Stamane, sabato 12 gennaio ho avuto modo di ascoltare un dibattito in televisione, mi pare (l’avevo preso al volo) che fosse “La 7”, sulla “vexata quaestio” della linea Lione-Torino (SI’ TAV–NO TAV).
Non sono un esperto di problemi di trasporti internazionali, ma credo di non essere disinformato sul problema vero: quello della vera natura del partito NO TAV e dei 5 Stelle, che sembra legato a tutto ciò che sa di pregiudizi per illuministi.
A dibattere c’erano tutti i “NO TAV”, salvo Chiamparino, intervenuto solo nella una seconda parte della trasmissione.

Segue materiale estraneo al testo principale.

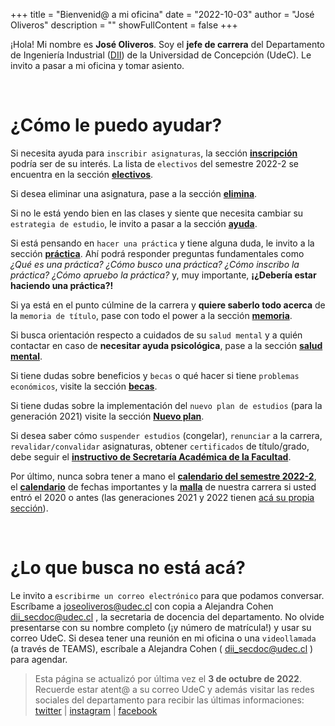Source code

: +++
title = "Bienvenid@ a mi oficina"
date = "2022-10-03"
author = "José Oliveros"
description = ""
showFullContent = false
+++

¡Hola! Mi nombre es **José Oliveros**. Soy el **jefe de carrera** del Departamento de Ingeniería Industrial ([DII](https://dii.udec.cl/)) de la Universidad de Concepción (UdeC).  Le invito a pasar a mi oficina y tomar asiento. 

&nbsp;    

# ¿Cómo le puedo ayudar?

Si necesita ayuda para `inscribir asignaturas`, la sección **[inscripción](/inscripcion)** podría ser de su interés. La lista de `electivos` del semestre 2022-2 se encuentra en la sección  **[electivos](/electivos)**.

Si desea eliminar una asignatura, pase a la sección **[elimina](/elimina)**.

Si no le está yendo bien en las clases y siente que necesita cambiar su `estrategia de estudio`, le invito a pasar a la sección **[ayuda](/ayuda)**.

Si está pensando en `hacer una práctica` y tiene alguna duda, le invito a la sección **[práctica](/practica)**. Ahí podrá responder preguntas fundamentales como *¿Qué es una práctica?* *¿Cómo busco una práctica?* *¿Cómo inscribo la práctica?* *¿Cómo apruebo la práctica?* y, muy importante, **¡¿Debería estar haciendo una práctica?!**

Si ya está en el punto cúlmine de la carrera y **quiere saberlo todo acerca** de la `memoria de título`, pase con todo el power a la sección **[memoria](/memoria)**.


Si busca orientación respecto a cuidados de su `salud mental` y a quién contactar en caso de **necesitar ayuda psicológica**, pase a la sección **[salud mental](/salud)**.

Si tiene dudas sobre beneficios y `becas` o qué hacer si tiene `problemas económicos`, visite la sección **[becas](/becas)**.


Si tiene dudas sobre la implementación del `nuevo plan de estudios` (para la generación 2021) visite la sección **[Nuevo plan](/nuevamalla)**.

Si desea saber cómo `suspender estudios` (congelar), `renunciar` a la carrera, `revalidar/convalidar` asignaturas, obtener `certificados` de título/grado, debe seguir el **[instructivo de Secretaría Académica de la Facultad](http://secad.ing.udec.cl/faq)**.

Por último, nunca sobra tener a mano el **[calendario del semestre 2022-2](http://docentesenlinea.udec.cl/wp-content/uploads/2022/06/calendario-docencia-2.pdf)**, el **[calendario](http://secad.ing.udec.cl/horarios)** de fechas importantes y la **[malla](https://dii.udec.cl/programa-academico/)** de nuestra carrera si usted entró el 2020 o antes (las generaciones 2021 y 2022 tienen [acá su propia sección](/nuevamalla)).

&nbsp;    

# ¿Lo que busca no está acá?

Le invito a `escribirme un correo electrónico` para que podamos conversar. Escríbame a joseoliveros@udec.cl con copia a Alejandra Cohen dii_secdoc@udec.cl , la secretaria de docencia del departamento. No olvide presentarse con su nombre completo (¡y número de matrícula!) y usar su correo UdeC. Si desea tener una reunión en mi oficina o una `videollamada` (a través de TEAMS), escríbale a Alejandra Cohen ( dii_secdoc@udec.cl ) para agendar.

> Esta página se actualizó por última vez el **3 de octubre de 2022**. Recuerde estar atent@ a su correo UdeC y además visitar las redes sociales del departamento para recibir las últimas informaciones: [twitter](https://twitter.com/diiudec) | [instagram](https://www.instagram.com/dii_udec/) | [facebook](https://www.facebook.com/dii.udec/) 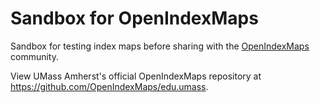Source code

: # Sandbox for OpenIndexMaps
Sandbox for testing index maps before sharing with the [OpenIndexMaps](https://openindexmaps.org/) community.

View UMass Amherst's official OpenIndexMaps repository at https://github.com/OpenIndexMaps/edu.umass.
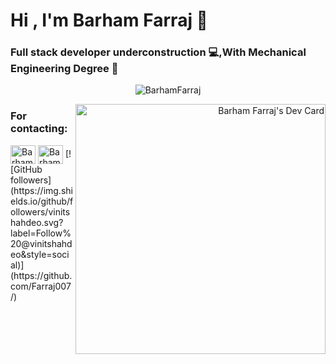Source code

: <h1 align="left">Hi , I'm Barham Farraj 🤝</h1>
<h3 align="left">Full stack developer underconstruction 💻,With Mechanical Engineering Degree 🔧</h3>

<p align="center"> <img src="https://komarev.com/ghpvc/?username=Farraj007&label=Welcome+Viewer&color=red&style=plastic" alt="BarhamFarraj" /> </p>
<a align="right" href="https://app.daily.dev/BarhamFarraj"><img align="right" src="https://api.daily.dev/devcards/4dd0e3c4097744a5bb2ed15f310def69.png?r=xrm" width="400" alt="Barham Farraj's Dev Card"/></a>
















<h3 >For contacting:</h3>
<div align-content="space-around">
<a href="https://www.linkedin.com/in/barham-farraj/" target="blank"><img align="center" src="https://img.favpng.com/25/4/21/linkedin-facebook-social-media-font-awesome-icon-png-favpng-QRqmwk6cNZRQZwxSAJpYRt4Rf_t.jpg" alt="Barham Farraj" height="30" width="40" /></a>
<a href="mailto:barhamfarraj@icloud.com" target="blank"><img align="center" src="https://img.cppng.com/download/2020-06/64770-computer-email-icons-free-hd-image.png" alt="Barham Farraj" height="30" width="40" /></a>
[![GitHub followers](https://img.shields.io/github/followers/vinitshahdeo.svg?label=Follow%20@vinitshahdeo&style=social)](https://github.com/Farraj007/)  
</div>
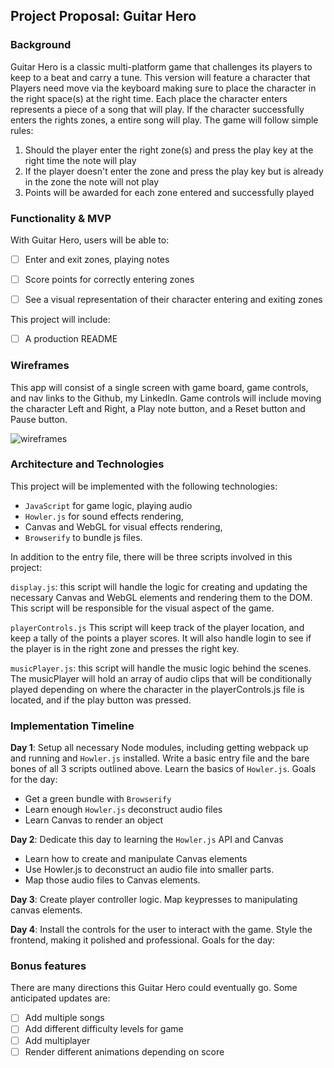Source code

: ##  Project Proposal: Guitar Hero

### Background

Guitar Hero is a classic multi-platform game that challenges its players to keep to a beat and carry a tune. This version will feature a character that Players need move via the keyboard making sure to place the character in the right space(s) at the right time. Each place the character enters represents a piece of a song that will play. If the character successfully enters the rights zones, a entire song will play. The game will follow simple rules:
1) Should the player enter the right zone(s) and press the play key at the right time the note will play
2) If the player doesn't enter the zone and press the play key but is already in the zone the note will not play
3) Points will be awarded for each zone entered and successfully played

### Functionality & MVP  

With Guitar Hero, users will be able to:

- [ ] Enter and exit zones, playing notes
- [ ] Score points for correctly entering zones
- [ ] See a visual representation of their character entering and exiting zones


This project will include:

- [ ] A production README

### Wireframes

This app will consist of a single screen with game board, game controls, and nav links to the Github, my LinkedIn. Game controls will include moving the character Left and Right, a Play note button, and a Reset button and Pause button.

![wireframes](https://github.com/yaakovbeiss/Guitar-Hero/blob/master/GuiterHeroWireframe.png)

### Architecture and Technologies

This project will be implemented with the following technologies:

- `JavaScript` for game logic, playing audio
- `Howler.js` for sound effects rendering,
- Canvas and WebGL for visual effects rendering,
- `Browserify` to bundle js files.

In addition to the entry file, there will be three scripts involved in this project:


`display.js`: this script will handle the logic for creating and updating the necessary Canvas and WebGL elements and rendering them to the DOM. This script will be responsible for the visual aspect of the game.

`playerControls.js` This script will keep track of the player location, and keep a tally of the points a player scores. It will also handle login to see if the player is in the right zone and presses the right key.

`musicPlayer.js`: this script will handle the music logic behind the scenes. The musicPlayer will hold an array of audio clips that will be conditionally played depending on where the character in the playerControls.js file is located, and if the play button was pressed.


### Implementation Timeline

**Day 1**: Setup all necessary Node modules, including getting webpack up and running and `Howler.js` installed. Write a basic entry file and the bare bones of all 3 scripts outlined above.  Learn the basics of `Howler.js`.  Goals for the day:

- Get a green bundle with `Browserify`
- Learn enough `Howler.js` deconstruct audio files
- Learn Canvas to render an object

**Day 2**: Dedicate this day to learning the `Howler.js` API and Canvas
- Learn how to create and manipulate Canvas elements
- Use Howler.js to deconstruct an audio file into smaller parts.
- Map those audio files to Canvas elements.

**Day 3**: Create player controller logic. Map keypresses to manipulating canvas elements.

**Day 4**: Install the controls for the user to interact with the game.  Style the frontend, making it polished and professional.  Goals for the day:



### Bonus features

There are many directions this Guitar Hero could eventually go.  Some anticipated updates are:

- [ ] Add multiple songs
- [ ] Add different difficulty levels for game
- [ ] Add multiplayer
- [ ] Render different animations depending on score
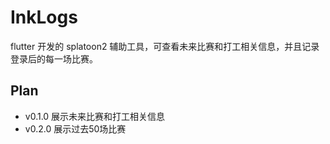 # InkLogs
flutter 开发的 splatoon2 辅助工具，可查看未来比赛和打工相关信息，并且记录登录后的每一场比赛。

## Plan
* v0.1.0 展示未来比赛和打工相关信息 
* v0.2.0 展示过去50场比赛


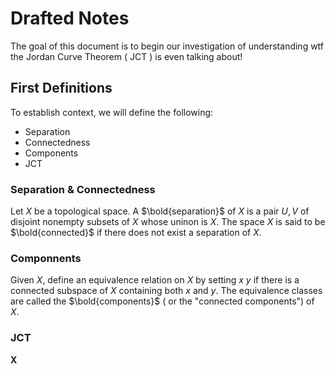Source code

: # Drafted Notes

The goal of this document is to begin our investigation of understanding wtf the Jordan Curve Theorem ( JCT ) is even talking about!

## First Definitions
To establish context, we will define the following:
- Separation
- Connectedness
- Components
- JCT

### Separation & Connectedness
Let $X$ be a topological space.
A $\bold{separation}$ of $X$ is a pair $U,V$ of disjoint nonempty subsets of $X$ whose uninon is $X$.
The space $X$ is said to be $\bold{connected}$ if there does not exist a separation of $X$.

### Componnents
Given $X$, define an equivalence relation on $X$ by setting $x ~ y$ if there is a connected subspace of $X$ containing both $x$ and $y$.
The equivalence classes are called the $\bold{components}$ ( or the "connected components") of $X$.

### JCT
$\mathbf{X}$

Devo dire che il difetto delle proporzioni pro e contro non era solo numerico, anche se Chiamparino è stato capace di sfoderare alcune considerazioni tutt’altro che banali.
La confusione è ben presto (cioè all’apparire di Chiamparino) passata dall’opera in sé alla proposta di far decidere (chi?) con un referendum.
Dico subito che, ignorante come sono del problema di trasporti internazionali, sento però la capacità ed il dovere di affermare un principio più generale: la discussione sulla necessità di un’opera pubblica e sul criterio delle valutazioni costi-utilità, sono cose che vanno fatte prima di cominciare i lavori e non quando questi siano iniziati e sia iniziata a considerare quell’opera tale da sopperire a certe necessità e, pertanto, ad escluderne altre.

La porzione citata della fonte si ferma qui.